Starting at the line that contains "and semi-connected during each of the remaining three", print every remaining line of the entries, unchanged, and output nothing more.

**Dataset**
=======
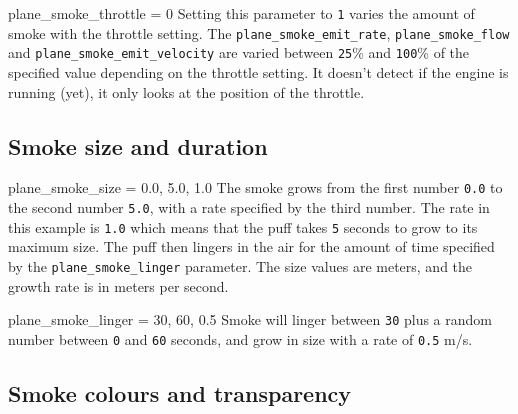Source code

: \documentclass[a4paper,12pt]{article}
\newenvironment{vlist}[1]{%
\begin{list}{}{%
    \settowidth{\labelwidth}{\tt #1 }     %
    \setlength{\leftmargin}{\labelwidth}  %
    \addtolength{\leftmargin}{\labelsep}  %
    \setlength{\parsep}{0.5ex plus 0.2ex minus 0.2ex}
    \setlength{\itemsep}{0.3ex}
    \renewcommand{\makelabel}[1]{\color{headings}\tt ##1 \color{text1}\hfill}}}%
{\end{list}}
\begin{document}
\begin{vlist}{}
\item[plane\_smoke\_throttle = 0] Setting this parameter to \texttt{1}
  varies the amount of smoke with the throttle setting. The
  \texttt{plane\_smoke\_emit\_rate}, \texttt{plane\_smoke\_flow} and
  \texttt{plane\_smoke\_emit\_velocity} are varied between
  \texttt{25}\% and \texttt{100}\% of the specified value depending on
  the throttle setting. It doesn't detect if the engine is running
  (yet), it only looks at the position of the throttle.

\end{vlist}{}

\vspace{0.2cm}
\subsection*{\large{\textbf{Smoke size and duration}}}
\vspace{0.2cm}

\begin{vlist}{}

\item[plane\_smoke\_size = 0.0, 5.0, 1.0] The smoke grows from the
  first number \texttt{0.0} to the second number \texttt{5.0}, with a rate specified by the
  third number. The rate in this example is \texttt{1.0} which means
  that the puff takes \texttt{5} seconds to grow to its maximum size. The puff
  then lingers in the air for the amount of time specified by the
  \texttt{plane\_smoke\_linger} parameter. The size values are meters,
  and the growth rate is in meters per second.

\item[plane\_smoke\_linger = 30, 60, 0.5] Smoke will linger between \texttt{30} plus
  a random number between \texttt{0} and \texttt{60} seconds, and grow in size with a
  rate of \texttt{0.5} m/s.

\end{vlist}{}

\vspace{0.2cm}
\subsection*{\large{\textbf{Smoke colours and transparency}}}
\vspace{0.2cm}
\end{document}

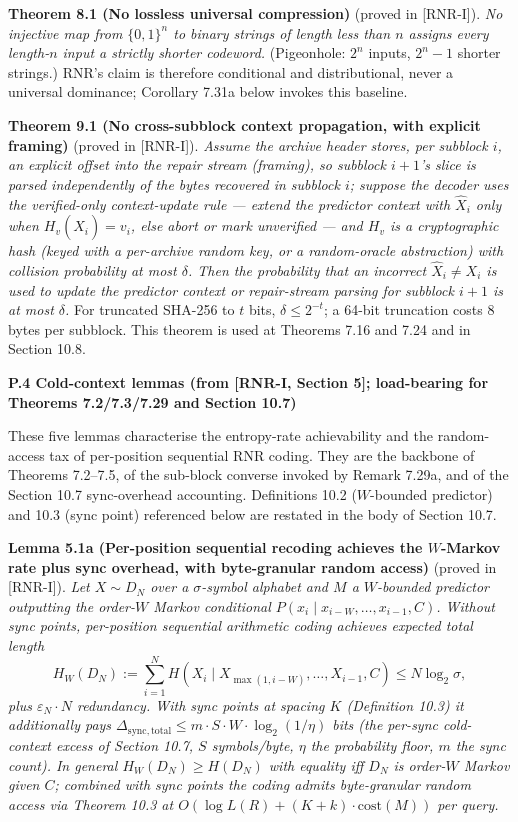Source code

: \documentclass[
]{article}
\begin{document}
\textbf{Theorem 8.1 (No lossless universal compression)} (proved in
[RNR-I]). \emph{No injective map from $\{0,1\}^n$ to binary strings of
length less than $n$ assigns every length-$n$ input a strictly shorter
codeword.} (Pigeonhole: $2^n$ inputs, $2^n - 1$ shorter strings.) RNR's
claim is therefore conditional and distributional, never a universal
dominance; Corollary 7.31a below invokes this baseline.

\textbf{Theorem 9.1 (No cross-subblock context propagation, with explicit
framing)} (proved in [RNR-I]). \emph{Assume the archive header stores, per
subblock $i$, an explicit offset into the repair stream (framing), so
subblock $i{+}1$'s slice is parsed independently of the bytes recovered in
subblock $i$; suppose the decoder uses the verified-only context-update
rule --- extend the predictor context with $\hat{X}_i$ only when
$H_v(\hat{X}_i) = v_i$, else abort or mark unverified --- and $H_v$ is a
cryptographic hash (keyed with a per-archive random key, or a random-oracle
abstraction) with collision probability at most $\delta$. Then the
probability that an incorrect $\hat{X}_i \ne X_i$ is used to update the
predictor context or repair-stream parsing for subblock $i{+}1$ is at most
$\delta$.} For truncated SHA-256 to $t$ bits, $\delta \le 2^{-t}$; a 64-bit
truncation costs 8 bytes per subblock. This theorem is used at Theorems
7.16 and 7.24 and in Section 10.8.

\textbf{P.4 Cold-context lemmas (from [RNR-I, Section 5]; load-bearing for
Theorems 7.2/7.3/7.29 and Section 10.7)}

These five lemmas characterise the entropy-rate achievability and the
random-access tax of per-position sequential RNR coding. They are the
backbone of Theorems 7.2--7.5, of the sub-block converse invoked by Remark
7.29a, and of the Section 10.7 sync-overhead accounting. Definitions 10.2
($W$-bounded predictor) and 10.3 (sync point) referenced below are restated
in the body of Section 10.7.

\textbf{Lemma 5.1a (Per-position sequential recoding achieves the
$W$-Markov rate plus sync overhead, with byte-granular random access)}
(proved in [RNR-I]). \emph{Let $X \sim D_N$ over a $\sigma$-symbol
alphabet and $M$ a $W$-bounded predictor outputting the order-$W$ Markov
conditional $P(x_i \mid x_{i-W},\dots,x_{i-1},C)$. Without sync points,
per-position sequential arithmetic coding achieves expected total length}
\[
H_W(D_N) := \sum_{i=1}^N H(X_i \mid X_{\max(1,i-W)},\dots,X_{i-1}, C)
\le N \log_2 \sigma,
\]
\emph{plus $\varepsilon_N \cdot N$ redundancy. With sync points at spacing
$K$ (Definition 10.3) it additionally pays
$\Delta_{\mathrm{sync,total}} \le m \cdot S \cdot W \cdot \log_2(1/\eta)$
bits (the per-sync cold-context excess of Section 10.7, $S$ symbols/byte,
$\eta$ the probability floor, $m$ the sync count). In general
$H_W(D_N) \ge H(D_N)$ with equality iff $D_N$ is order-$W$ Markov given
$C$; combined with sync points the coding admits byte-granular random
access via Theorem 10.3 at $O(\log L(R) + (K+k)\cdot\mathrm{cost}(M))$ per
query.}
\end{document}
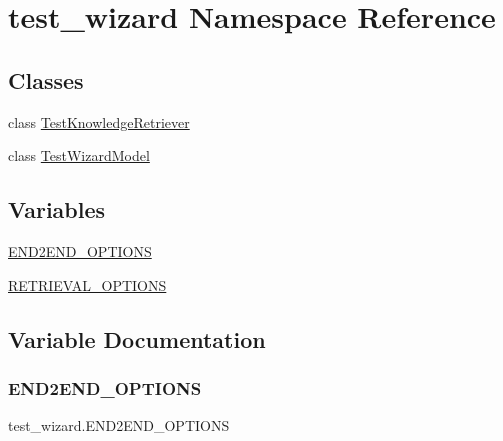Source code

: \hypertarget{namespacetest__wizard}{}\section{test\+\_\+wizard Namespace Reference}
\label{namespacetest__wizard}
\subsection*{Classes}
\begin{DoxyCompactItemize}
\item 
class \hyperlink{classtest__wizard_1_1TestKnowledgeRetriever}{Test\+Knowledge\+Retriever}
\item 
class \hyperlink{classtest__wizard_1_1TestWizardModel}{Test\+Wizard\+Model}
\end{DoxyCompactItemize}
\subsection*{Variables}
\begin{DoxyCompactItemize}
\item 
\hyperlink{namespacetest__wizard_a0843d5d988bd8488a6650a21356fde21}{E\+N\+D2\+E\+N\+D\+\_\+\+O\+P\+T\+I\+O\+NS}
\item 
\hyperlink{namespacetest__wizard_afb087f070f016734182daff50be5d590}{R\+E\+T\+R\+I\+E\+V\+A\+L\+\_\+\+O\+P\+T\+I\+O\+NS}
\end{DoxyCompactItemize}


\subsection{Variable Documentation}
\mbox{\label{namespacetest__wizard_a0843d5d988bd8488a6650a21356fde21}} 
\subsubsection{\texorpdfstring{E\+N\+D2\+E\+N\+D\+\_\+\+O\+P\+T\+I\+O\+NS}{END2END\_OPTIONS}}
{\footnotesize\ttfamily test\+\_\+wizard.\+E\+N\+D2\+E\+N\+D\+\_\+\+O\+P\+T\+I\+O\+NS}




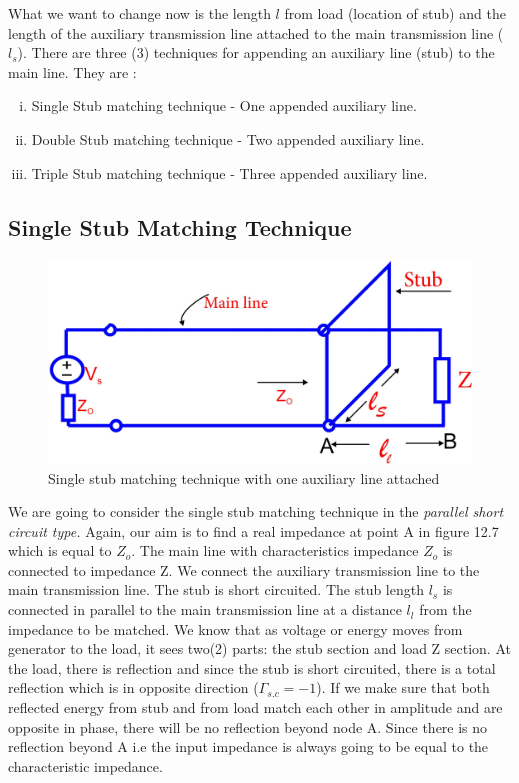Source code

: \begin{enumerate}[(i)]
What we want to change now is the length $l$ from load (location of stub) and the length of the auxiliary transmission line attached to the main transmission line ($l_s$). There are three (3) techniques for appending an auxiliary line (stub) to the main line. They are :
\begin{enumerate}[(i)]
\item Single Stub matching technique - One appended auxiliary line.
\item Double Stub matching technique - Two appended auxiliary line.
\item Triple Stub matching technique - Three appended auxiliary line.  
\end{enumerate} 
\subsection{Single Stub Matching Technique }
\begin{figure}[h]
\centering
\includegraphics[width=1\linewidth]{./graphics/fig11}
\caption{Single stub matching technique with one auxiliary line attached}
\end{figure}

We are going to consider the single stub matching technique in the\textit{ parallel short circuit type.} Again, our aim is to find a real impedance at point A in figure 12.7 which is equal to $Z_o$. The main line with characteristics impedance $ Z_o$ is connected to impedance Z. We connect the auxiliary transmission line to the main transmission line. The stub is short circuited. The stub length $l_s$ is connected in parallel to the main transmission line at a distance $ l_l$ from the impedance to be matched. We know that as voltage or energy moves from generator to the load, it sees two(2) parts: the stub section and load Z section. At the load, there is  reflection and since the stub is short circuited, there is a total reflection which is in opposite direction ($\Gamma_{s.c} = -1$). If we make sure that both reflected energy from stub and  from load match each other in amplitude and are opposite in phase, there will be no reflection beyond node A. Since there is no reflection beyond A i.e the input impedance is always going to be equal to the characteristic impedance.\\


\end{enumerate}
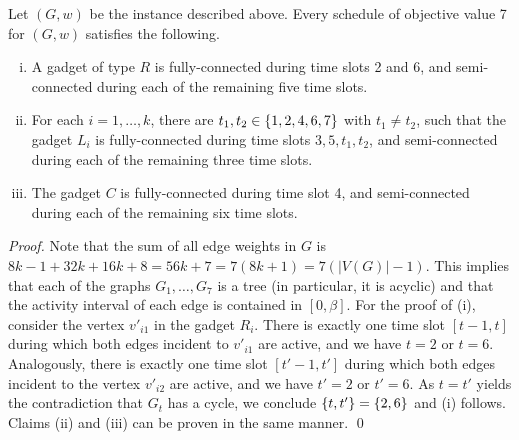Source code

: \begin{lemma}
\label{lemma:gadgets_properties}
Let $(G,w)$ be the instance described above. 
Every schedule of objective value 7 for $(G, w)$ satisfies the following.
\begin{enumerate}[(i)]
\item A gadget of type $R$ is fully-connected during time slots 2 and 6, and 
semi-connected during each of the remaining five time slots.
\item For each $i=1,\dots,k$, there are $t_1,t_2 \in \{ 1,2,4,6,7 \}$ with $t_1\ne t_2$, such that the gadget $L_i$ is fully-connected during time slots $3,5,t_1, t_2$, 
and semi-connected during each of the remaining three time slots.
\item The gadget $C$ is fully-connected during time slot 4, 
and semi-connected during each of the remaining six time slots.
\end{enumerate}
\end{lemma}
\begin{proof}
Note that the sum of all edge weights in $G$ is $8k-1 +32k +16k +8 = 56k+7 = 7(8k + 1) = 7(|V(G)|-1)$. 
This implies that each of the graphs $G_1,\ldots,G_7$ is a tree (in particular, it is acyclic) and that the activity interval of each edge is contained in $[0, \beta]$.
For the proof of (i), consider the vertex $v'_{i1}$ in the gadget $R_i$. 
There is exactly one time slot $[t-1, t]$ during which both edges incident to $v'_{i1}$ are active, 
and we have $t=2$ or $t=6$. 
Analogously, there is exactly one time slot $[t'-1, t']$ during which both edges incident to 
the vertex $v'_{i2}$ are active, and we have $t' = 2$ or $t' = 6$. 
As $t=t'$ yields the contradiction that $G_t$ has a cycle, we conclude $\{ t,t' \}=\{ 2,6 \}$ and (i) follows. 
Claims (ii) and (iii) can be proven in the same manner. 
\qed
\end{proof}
=======
**Result for this exercise**
and semi-connected during each of the remaining three time slots.
\item The gadget $C$ is fully-connected during time slot 4, 
and semi-connected during each of the remaining six time slots.
\end{enumerate}
\end{lemma}
\begin{proof}
Note that the sum of all edge weights in $G$ is $8k-1 +32k +16k +8 = 56k+7 = 7(8k + 1) = 7(|V(G)|-1)$. 
This implies that each of the graphs $G_1,\ldots,G_7$ is a tree (in particular, it is acyclic) and that the activity interval of each edge is contained in $[0, \beta]$.
For the proof of (i), consider the vertex $v'_{i1}$ in the gadget $R_i$. 
There is exactly one time slot $[t-1, t]$ during which both edges incident to $v'_{i1}$ are active, 
and we have $t=2$ or $t=6$. 
Analogously, there is exactly one time slot $[t'-1, t']$ during which both edges incident to 
the vertex $v'_{i2}$ are active, and we have $t' = 2$ or $t' = 6$. 
As $t=t'$ yields the contradiction that $G_t$ has a cycle, we conclude $\{ t,t' \}=\{ 2,6 \}$ and (i) follows. 
Claims (ii) and (iii) can be proven in the same manner. 
\qed
\end{proof}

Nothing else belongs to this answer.